- _What needs to be done_: What should you transcribe? Every line from the top of the records below through the line with "Small, lightweight YOLO", exactly, and no pictures.

Document images with source code:
_ _ _ _ _ _ _

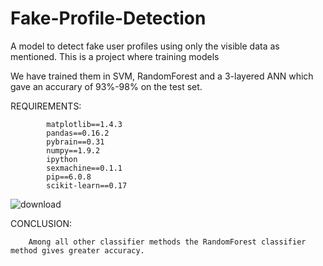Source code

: # Fake-Profile-Detection

A model to detect fake user profiles using only the visible data as mentioned.
This is a project where training models

We have trained them in SVM, RandomForest and a 3-layered ANN which gave an accurary of 93%-98% on the test set.


REQUIREMENTS:

            matplotlib==1.4.3
            pandas==0.16.2
            pybrain==0.31
            numpy==1.9.2
            ipython
            sexmachine==0.1.1
            pip==6.0.8
            scikit-learn==0.17


![download](https://user-images.githubusercontent.com/68986795/115755713-45314200-a3bb-11eb-8871-5d0b87f3e65e.jpg)



CONCLUSION:
      
        Among all other classifier methods the RandomForest classifier method gives greater accuracy.


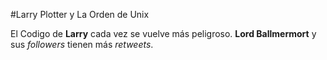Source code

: #Larry Plotter y La Orden de Unix

El Codigo de **Larry** cada vez se vuelve más peligroso.
**Lord Ballmermort** y sus *followers* tienen más *retweets*.
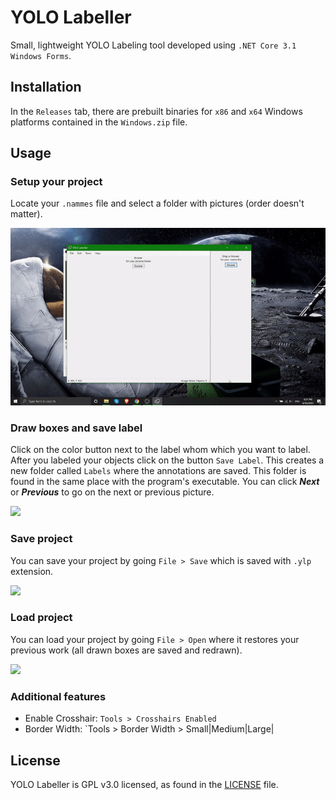 # YOLO Labeller
Small, lightweight YOLO Labeling tool developed using `.NET Core 3.1 Windows Forms`.

## Installation
In the `Releases` tab, there are prebuilt binaries for `x86` and `x64` Windows platforms contained in the `Windows.zip` file.
## Usage
### Setup your project
Locate your `.nammes` file and select a folder with pictures (order doesn't matter).

![](https://github.com/toli23/YOLOLabeler_VP/blob/master/User%20Guide/select_stuff.gif)

### Draw boxes and save label
Click on the color button next to the label whom which you want to label. After you labeled your objects click on the button `Save Label`. This creates a new folder called `Labels` where the annotations are saved. This folder is found in the same place with the program's executable.
You can click ***Next*** or ***Previous*** to go on the next or previous picture.

![](https://github.com/toli23/YOLOLabeler_VP/blob/master/User%20Guide/draw_stuff.gif)

### Save project
You can save your project by going `File > Save` which is saved with `.ylp` extension.

![](https://github.com/toli23/YOLOLabeler_VP/blob/master/User%20Guide/draw_stuff.gif)

### Load project
You can load your project by going `File > Open` where it restores your previous work (all drawn boxes are saved and redrawn).

![](https://github.com/toli23/YOLOLabeler_VP/blob/master/User%20Guide/load_stuff.gif)

### Additional features
* Enable Crosshair: `Tools > Crosshairs Enabled`
* Border Width: `Tools > Border Width > Small|Medium|Large|

## License
YOLO Labeller is GPL v3.0 licensed, as found in the [LICENSE](LICENSE) file.

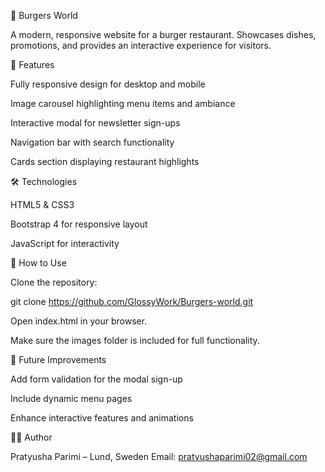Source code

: 🍔 Burgers World






A modern, responsive website for a burger restaurant. Showcases dishes, promotions, and provides an interactive experience for visitors.

🌟 Features

Fully responsive design for desktop and mobile

Image carousel highlighting menu items and ambiance

Interactive modal for newsletter sign-ups

Navigation bar with search functionality

Cards section displaying restaurant highlights

🛠 Technologies

HTML5 & CSS3

Bootstrap 4 for responsive layout

JavaScript for interactivity

🚀 How to Use

Clone the repository:

git clone https://github.com/GlossyWork/Burgers-world.git


Open index.html in your browser.

Make sure the images folder is included for full functionality.

🔮 Future Improvements

Add form validation for the modal sign-up

Include dynamic menu pages

Enhance interactive features and animations

👩‍💻 Author

Pratyusha Parimi – Lund, Sweden
Email: pratyushaparimi02@gmail.com
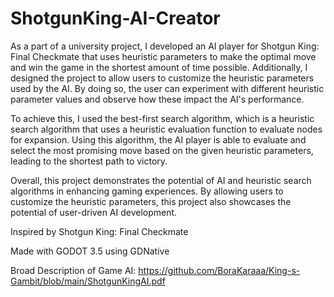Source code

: # ShotgunKing-AI-Creator

As a part of a university project, I developed an AI player for Shotgun King: Final Checkmate that uses heuristic parameters to make the optimal move and win the game in the shortest amount of time possible. Additionally, I designed the project to allow users to customize the heuristic parameters used by the AI. By doing so, the user can experiment with different heuristic parameter values and observe how these impact the AI's performance.

To achieve this, I used the best-first search algorithm, which is a heuristic search algorithm that uses a heuristic evaluation function to evaluate nodes for expansion. Using this algorithm, the AI player is able to evaluate and select the most promising move based on the given heuristic parameters, leading to the shortest path to victory.

Overall, this project demonstrates the potential of AI and heuristic search algorithms in enhancing gaming experiences. By allowing users to customize the heuristic parameters, this project also showcases the potential of user-driven AI development.

Inspired by Shotgun King: Final Checkmate

Made with GODOT 3.5 using GDNative

Broad Description of Game AI: https://github.com/BoraKaraaa/King-s-Gambit/blob/main/ShotgunKingAI.pdf
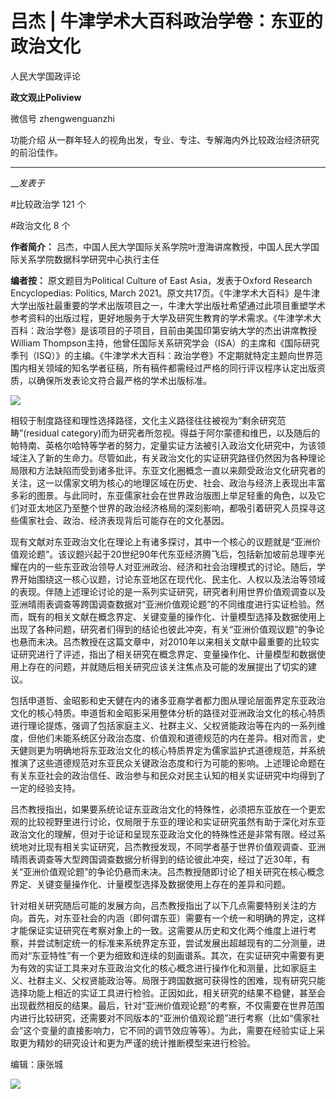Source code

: 

#  吕杰 | 牛津学术大百科政治学卷：东亚的政治文化

人民大学国政评论  

**政文观止Poliview** 

微信号 zhengwenguanzhi

功能介绍 从一群年轻人的视角出发，专业、专注、专解海内外比较政治经济研究的前沿佳作。

____

___发表于_


#比较政治学 121 个

#政治文化 8 个

**作者简介：** 吕杰，中国人民大学国际关系学院叶澄海讲席教授，中国人民大学国际关系学院数据科学研究中心执行主任

  

 **编者按：** 原文题目为Political Culture of East Asia，发表于Oxford Research
Encyclopedias: Politics, March
2021。原文共17页。《牛津学术大百科》是牛津大学出版社最重要的学术出版项目之一，牛津大学出版社希望通过此项目重塑学术参考资料的出版过程，更好地服务于大学及研究生教育的学术需求。《牛津学术大百科：政治学卷》是该项目的子项目，目前由美国印第安纳大学的杰出讲席教授
William
Thompson主持，他曾任国际关系研究学会（ISA）的主席和《国际研究季刊（ISQ）》的主编。《牛津学术大百科：政治学卷》不定期就特定主题向世界范围内相关领域的知名学者征稿，所有稿件都需经过严格的同行评议程序认定出版资质，以确保所发表论文符合最严格的学术出版标准。

  

![](/images/146/2.png)

  
  
  

  

  

相较于制度路径和理性选择路径，文化主义路径往往被视为“剩余研究范畴”(residual
category)而为研究者所忽视。得益于阿尔蒙德和维巴，以及随后的帕特南、英格尔哈特等学者的努力，定量实证方法被引入政治文化研究中，为该领域注入了新的生命力。尽管如此，有关政治文化的实证研究路径仍然因为各种理论局限和方法缺陷而受到诸多批评。东亚文化圈概念一直以来颇受政治文化研究者的关注，这一以儒家文明为核心的地理区域在历史、社会、政治与经济上表现出丰富多彩的图景。与此同时，东亚儒家社会在世界政治版图上举足轻重的角色，以及它们对亚太地区乃至整个世界的政治经济格局的深刻影响，都吸引着研究人员探寻这些儒家社会、政治、经济表现背后可能存在的文化基因。

  

现有文献对东亚政治文化在理论上有诸多探讨，其中一个核心的议题就是“亚洲价值观论题”。该议题兴起于20世纪90年代东亚经济腾飞后，包括新加坡前总理李光耀在内的一些东亚政治领导人对亚洲政治、经济和社会治理模式的讨论。随后，学界开始围绕这一核心议题，讨论东亚地区在现代化、民主化、人权以及法治等领域的表现。伴随上述理论讨论的是一系列实证研究，研究者利用世界价值观调查以及亚洲晴雨表调查等跨国调查数据对“亚洲价值观论题”的不同维度进行实证检验。然而，既有的相关文献在概念界定、关键变量的操作化、计量模型选择及数据使用上出现了各种问题，研究者们得到的结论也彼此冲突，有关“亚洲价值观议题”的争论也悬而未决。吕杰教授在这篇文章中，对2010年以来相关文献中最重要的比较实证研究进行了评述，指出了相关研究在概念界定、变量操作化、计量模型和数据使用上存在的问题，并就随后相关研究应该关注焦点及可能的发展提出了切实的建议。

  

包括申道哲、金昭影和史天健在内的诸多亚裔学者都力图从理论层面界定东亚政治文化的核心特质。申道哲和金昭影采用整体分析的路径对亚洲政治文化的核心特质进行理论提炼，强调了包括家庭主义、社群主义、父权贤能政治等在内的一系列维度，但他们未能系统区分政治态度、价值观和道德规范的内在差异。相对而言，史天健则更为明确地将东亚政治文化的核心特质界定为儒家监护式道德规范，并系统推演了这些道德规范对东亚民众关键政治态度和行为可能的影响。上述理论命题在有关东亚社会的政治信任、政治参与和民众对民主认知的相关实证研究中均得到了一定的经验支持。

  

吕杰教授指出，如果要系统论证东亚政治文化的特殊性，必须把东亚放在一个更宏观的比较视野里进行讨论，仅局限于东亚的理论和实证研究虽然有助于深化对东亚政治文化的理解，但对于论证和呈现东亚政治文化的特殊性还是非常有限。经过系统地对比现有相关实证研究，吕杰教授发现，不同学者基于世界价值观调查、亚洲晴雨表调查等大型跨国调查数据分析得到的结论彼此冲突，经过了近30年，有关“亚洲价值观论题”的争论仍悬而未决。吕杰教授随即讨论了相关研究在核心概念界定、关键变量操作化、计量模型选择及数据使用上存在的差异和问题。

  

针对相关研究随后可能的发展方向，吕杰教授指出了以下几点需要特别关注的方向。首先，对东亚社会的内涵（即何谓东亚）需要有一个统一和明确的界定，这样才能保证实证研究在考察对象上的一致。这需要从历史和文化两个维度上进行考察，并尝试制定统一的标准来系统界定东亚，尝试发展出超越现有的二分测量，进而对“东亚特性”有一个更为细致和连续的刻画谱系。其次，在实证研究中需要有更为有效的实证工具来对东亚政治文化的核心概念进行操作化和测量，比如家庭主义、社群主义、父权贤能政治等。局限于跨国数据可获得性的困难，现有研究只能选择功能上相近的实证工具进行检验。正因如此，相关研究的结果不稳健，甚至会出现截然相反的结果。最后，针对“亚洲价值观论题”的考察，不仅需要在世界范围内进行比较研究，还需要对不同版本的“亚洲价值观论题”进行考察（比如“儒家社会”这个变量的直接影响力，它不同的调节效应等等）。为此，需要在经验实证上采取更为精妙的研究设计和更为严谨的统计推断模型来进行检验。

  

编辑：康张城

  

![](/images/146/3.jpeg)

  

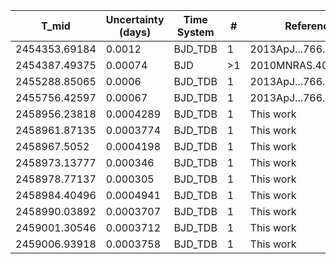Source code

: |T_mid        |Uncertainty (days)|Time System|#  |Reference           |
|-------------|------------------|-----------|---|--------------------|
|2454353.69184|0.0012            |BJD_TDB    |1  |2013ApJ...766...95L |
|2454387.49375|0.00074           |BJD        |>1 |2010MNRAS.401.2665P |
|2455288.85065|0.0006            |BJD_TDB    |1  |2013ApJ...766...95L |
|2455756.42597|0.00067           |BJD_TDB    |1  |2013ApJ...766...95L |
|2458956.23818|0.0004289         |BJD_TDB    |1  |This work           |
|2458961.87135|0.0003774         |BJD_TDB    |1  |This work           |
|2458967.5052 |0.0004198         |BJD_TDB    |1  |This work           |
|2458973.13777|0.000346          |BJD_TDB    |1  |This work           |
|2458978.77137|0.000305          |BJD_TDB    |1  |This work           |
|2458984.40496|0.0004941         |BJD_TDB    |1  |This work           |
|2458990.03892|0.0003707         |BJD_TDB    |1  |This work           |
|2459001.30546|0.0003712         |BJD_TDB    |1  |This work           |
|2459006.93918|0.0003758         |BJD_TDB    |1  |This work           |
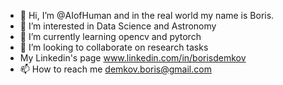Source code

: - 👋 Hi, I’m @AIofHuman and in the real world my name is Boris.
- 👀 I’m interested in Data Science and Astronomy
- 🌱 I’m currently learning opencv and pytorch
- 💞️ I’m looking to collaborate on research tasks 
- My Linkedin's page www.linkedin.com/in/borisdemkov
- 📫 How to reach me demkov.boris@gmail.com

<!---
AIofHuman/AIofHuman is a ✨ special ✨ repository because its `README.md` (this file) appears on your GitHub profile.
You can click the Preview link to take a look at your changes.
--->
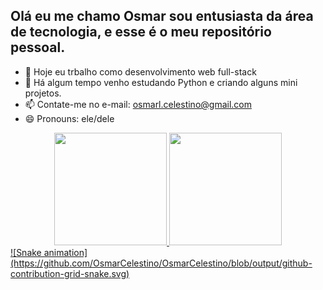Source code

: ## Olá eu me chamo Osmar sou entusiasta da área de tecnologia, e esse é o meu repositório pessoal.

- 🔭 Hoje eu trbalho como desenvolvimento web full-stack
- 🌱 Há algum tempo venho estudando Python e criando alguns mini projetos.
- 📫 Contate-me no e-mail: osmarl.celestino@gmail.com
- 😄 Pronouns: ele/dele

<div align="center">
  <a href="https://www.linkedin.com/in/osmar-celestino/">
  <img height="180em" src="https://github-readme-stats.vercel.app/api?username=OsmarCelestino&show_icons=true&theme=dracula&include_all_commits=true&count_private=true"/>
  <img height="180em" src="https://github-readme-stats.vercel.app/api/top-langs/?username=OsmarCelestino&layout=compact&langs_count=7&theme=dracula"/>
</div>
   ![Snake animation](https://github.com/OsmarCelestino/OsmarCelestino/blob/output/github-contribution-grid-snake.svg)

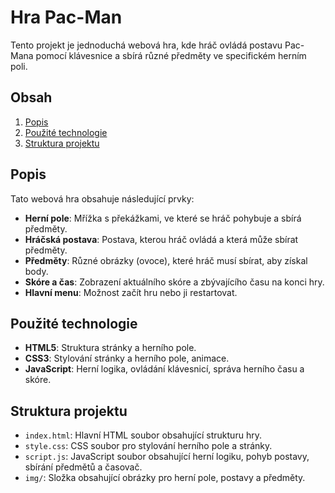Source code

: # Hra Pac-Man

Tento projekt je jednoduchá webová hra, kde hráč ovládá postavu Pac-Mana pomocí klávesnice a sbírá různé předměty ve specifickém herním poli.

## Obsah

1. [Popis](#popis)
2. [Použité technologie](#použité-technologie)
3. [Struktura projektu](#struktura-projektu)

## Popis

Tato webová hra obsahuje následující prvky:
- **Herní pole**: Mřížka s překážkami, ve které se hráč pohybuje a sbírá předměty.
- **Hráčská postava**: Postava, kterou hráč ovládá a která může sbírat předměty.
- **Předměty**: Různé obrázky (ovoce), které hráč musí sbírat, aby získal body.
- **Skóre a čas**: Zobrazení aktuálního skóre a zbývajícího času na konci hry.
- **Hlavní menu**: Možnost začít hru nebo ji restartovat.

## Použité technologie

- **HTML5**: Struktura stránky a herního pole.
- **CSS3**: Stylování stránky a herního pole, animace.
- **JavaScript**: Herní logika, ovládání klávesnicí, správa herního času a skóre.

## Struktura projektu

- `index.html`: Hlavní HTML soubor obsahující strukturu hry.
- `style.css`: CSS soubor pro stylování herního pole a stránky.
- `script.js`: JavaScript soubor obsahující herní logiku, pohyb postavy, sbírání předmětů a časovač.
- `img/`: Složka obsahující obrázky pro herní pole, postavy a předměty.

_ _ _ _ _ _ _

- _Answer to this task_:
Source code

: # Fake-Profile-Detection

A model to detect fake user profiles using only the visible data as mentioned.
This is a project where training models

We have trained them in SVM, RandomForest and a 3-layered ANN which gave an accurary of 93%-98% on the test set.


REQUIREMENTS:

            matplotlib==1.4.3
            pandas==0.16.2
            pybrain==0.31
            numpy==1.9.2
            ipython
            sexmachine==0.1.1
            pip==6.0.8
            scikit-learn==0.17


![download](https://user-images.githubusercontent.com/68986795/115755713-45314200-a3bb-11eb-8871-5d0b87f3e65e.jpg)



CONCLUSION:
      
        Among all other classifier methods the RandomForest classifier method gives greater accuracy.


Source code

: #Larry Plotter y La Orden de Unix

El Codigo de **Larry** cada vez se vuelve más peligroso.
**Lord Ballmermort** y sus *followers* tienen más *retweets*.
 # YOLO Labeller
Small, lightweight YOLO Labeling tool developed using `.NET Core 3.1 Windows Forms`.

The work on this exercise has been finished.